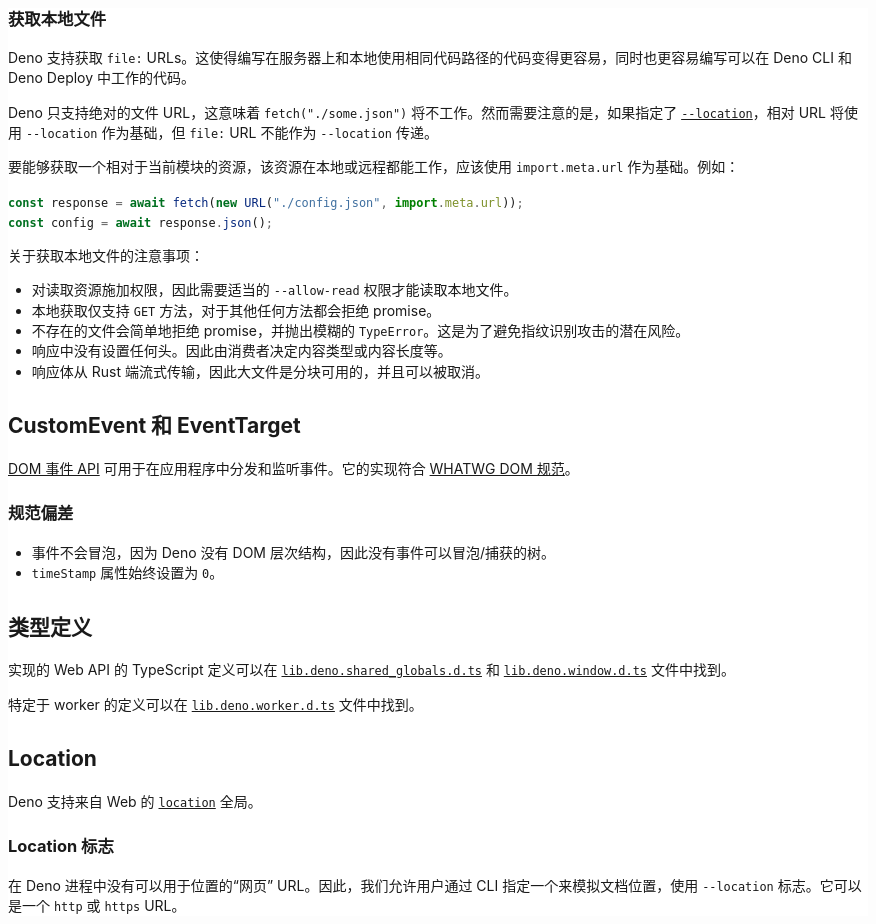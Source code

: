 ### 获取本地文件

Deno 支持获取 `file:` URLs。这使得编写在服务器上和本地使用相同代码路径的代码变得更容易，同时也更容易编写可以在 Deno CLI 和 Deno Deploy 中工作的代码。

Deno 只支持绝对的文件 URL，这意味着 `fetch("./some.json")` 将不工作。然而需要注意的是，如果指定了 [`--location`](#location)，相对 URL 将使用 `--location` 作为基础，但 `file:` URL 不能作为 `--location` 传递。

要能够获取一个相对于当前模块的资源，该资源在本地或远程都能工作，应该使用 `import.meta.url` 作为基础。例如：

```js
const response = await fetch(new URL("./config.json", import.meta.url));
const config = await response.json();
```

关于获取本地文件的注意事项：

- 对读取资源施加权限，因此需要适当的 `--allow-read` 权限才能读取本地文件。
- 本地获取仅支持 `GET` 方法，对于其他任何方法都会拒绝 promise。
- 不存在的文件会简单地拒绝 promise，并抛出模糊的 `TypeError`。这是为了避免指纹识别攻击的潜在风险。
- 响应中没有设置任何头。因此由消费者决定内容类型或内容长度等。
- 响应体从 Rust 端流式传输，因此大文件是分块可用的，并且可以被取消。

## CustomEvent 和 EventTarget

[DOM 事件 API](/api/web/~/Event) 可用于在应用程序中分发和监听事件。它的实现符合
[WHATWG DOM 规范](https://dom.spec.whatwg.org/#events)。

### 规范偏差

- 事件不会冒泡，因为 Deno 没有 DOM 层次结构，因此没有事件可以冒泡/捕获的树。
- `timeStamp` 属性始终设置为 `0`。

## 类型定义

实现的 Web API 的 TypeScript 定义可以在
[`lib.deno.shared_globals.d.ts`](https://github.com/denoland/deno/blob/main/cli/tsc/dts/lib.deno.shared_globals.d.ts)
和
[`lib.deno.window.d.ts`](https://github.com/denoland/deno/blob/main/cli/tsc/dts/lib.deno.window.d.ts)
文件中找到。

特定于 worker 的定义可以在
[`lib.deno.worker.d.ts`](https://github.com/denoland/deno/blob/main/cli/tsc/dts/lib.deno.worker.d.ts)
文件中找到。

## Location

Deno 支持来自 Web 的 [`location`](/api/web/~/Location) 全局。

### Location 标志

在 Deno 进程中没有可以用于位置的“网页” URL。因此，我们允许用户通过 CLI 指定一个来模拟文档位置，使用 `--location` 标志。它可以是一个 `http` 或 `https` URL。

* * *

Exercise requirements.
Exactly the lines from the one containing "### Location 标志" through the end of the listing above, inclusive, are to be written out, and no others.

Result.
### Location 标志

在 Deno 进程中没有可以用于位置的“网页” URL。因此，我们允许用户通过 CLI 指定一个来模拟文档位置，使用 `--location` 标志。它可以是一个 `http` 或 `https` URL。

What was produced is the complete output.